Congratulations to Joseph J. Ricotta MD, MS, DFSVS, FACS, National Medical Director, Vascular Surgery and Endovascular Therapy at Tenet Healthcare and his team for performing the first peripheral lower extremity case in southern Palm Beach County using the Shockwave Medical, Inc.
Dr. Ricotta is the first Vascular Surgeon in Palm Beach County to use Shockwave IVL and he performed the first Common Femoral Artery IVL case in Palm Beach County.
Delray Medical Center is now offering an enhanced treatment option for patients with peripheral artery disease. The technology, intravascular lithotripsy (IVL), uses sonic pressure waves, or shockwaves, to break up hardened, bone-like calcium blockages in the arterial wall of the lower extremities so that vessels can be expanded and blood flow restored.
PAD affects more than 8 million people age 40 and older in the United States and can cause significant pain, limited mobility, and potentially lead to surgery or even amputation as a result of the restricted blood flow to legs and feet.
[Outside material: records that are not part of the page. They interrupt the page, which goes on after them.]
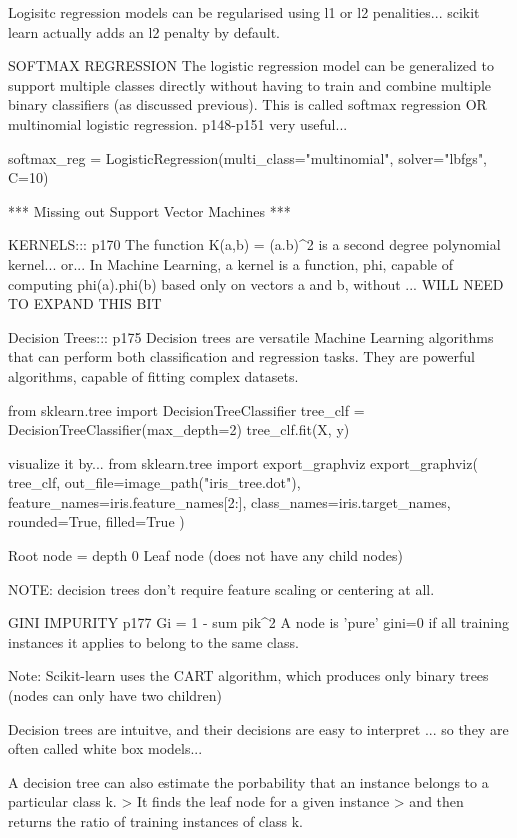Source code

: Logisitc regression models can be regularised using l1 or l2 penalities...
scikit learn actually adds an l2 penalty by default.

SOFTMAX REGRESSION
The logistic regression model can be generalized to support multiple classes directly
without having to train and combine multiple binary classifiers (as discussed previous).
This is called softmax regression OR multinomial logistic regression.
p148-p151 very useful...

softmax_reg = LogisticRegression(multi_class="multinomial", solver="lbfgs", C=10)

*** Missing out Support Vector Machines ***

KERNELS:::
p170
The function K(a,b) = (a.b)^2
is a second degree polynomial kernel...
or...
In Machine Learning,
a kernel is a function, phi,
capable of computing phi(a).phi(b)
based only on vectors a and b,
without ...
WILL NEED TO EXPAND THIS BIT





Decision Trees::: p175
Decision trees are versatile Machine Learning algorithms
that can perform both classification and regression tasks.
They are powerful algorithms, capable of fitting complex datasets.

from sklearn.tree import DecisionTreeClassifier
tree_clf = DecisionTreeClassifier(max_depth=2)
tree_clf.fit(X, y)

visualize it by...
from sklearn.tree import export_graphviz
export_graphviz(
    tree_clf,
    out_file=image_path("iris_tree.dot"),
    feature_names=iris.feature_names[2:],
    class_names=iris.target_names,
    rounded=True,
    filled=True
)

Root node = depth 0
Leaf node (does not have any child nodes)

NOTE:
decision trees don't require feature scaling or centering at all.

GINI IMPURITY
p177
Gi = 1 - sum pik^2
A node is 'pure' gini=0
if all training instances it applies to belong to the same class.

Note:
Scikit-learn uses the CART algorithm,
which produces only binary trees (nodes can only have two children)

Decision trees are intuitve,
and their decisions are easy to interpret
... so they are often called white box models...

A decision tree can also estimate the porbability
that an instance belongs to a particular class k.
> It finds the leaf node for a given instance
> and then returns the ratio of training instances of class k.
The disease is caused by plaque buildup that reduces the flow of blood in peripheral arteries—the blood vessels that carry blood away from the heart to other parts of the body.
Over time, plaque buildup turns into bone-like calcification within the arterial wall. The calcium’s hardened structure restricts normal vessel movement and makes the rigid vascular tissue resistant to traditional balloon therapies that have been designed to compress the plaque within the vessel wall to restore normal blood flow. For these reasons, the presence of calcium increases the complexity of most cases and decreases the effectiveness of most treatments.
Intravascular Lithotripsy uses a small generator to produce therapeutic sonic pressure waves from a catheter that is threaded through vascular system to the site of the blockage. The pressure waves are inherently tissue-selective, passing through the soft vascular tissue, preferentially disrupting the hardened calcified plaque inside the vessel wall by creating a series of micro-fractures.
After the calcium has been modified, the vessel can be expanded using a low pressure balloon, thereby enabling even historically challenging PAD patients to be treated effectively with minimal injury to the vessel.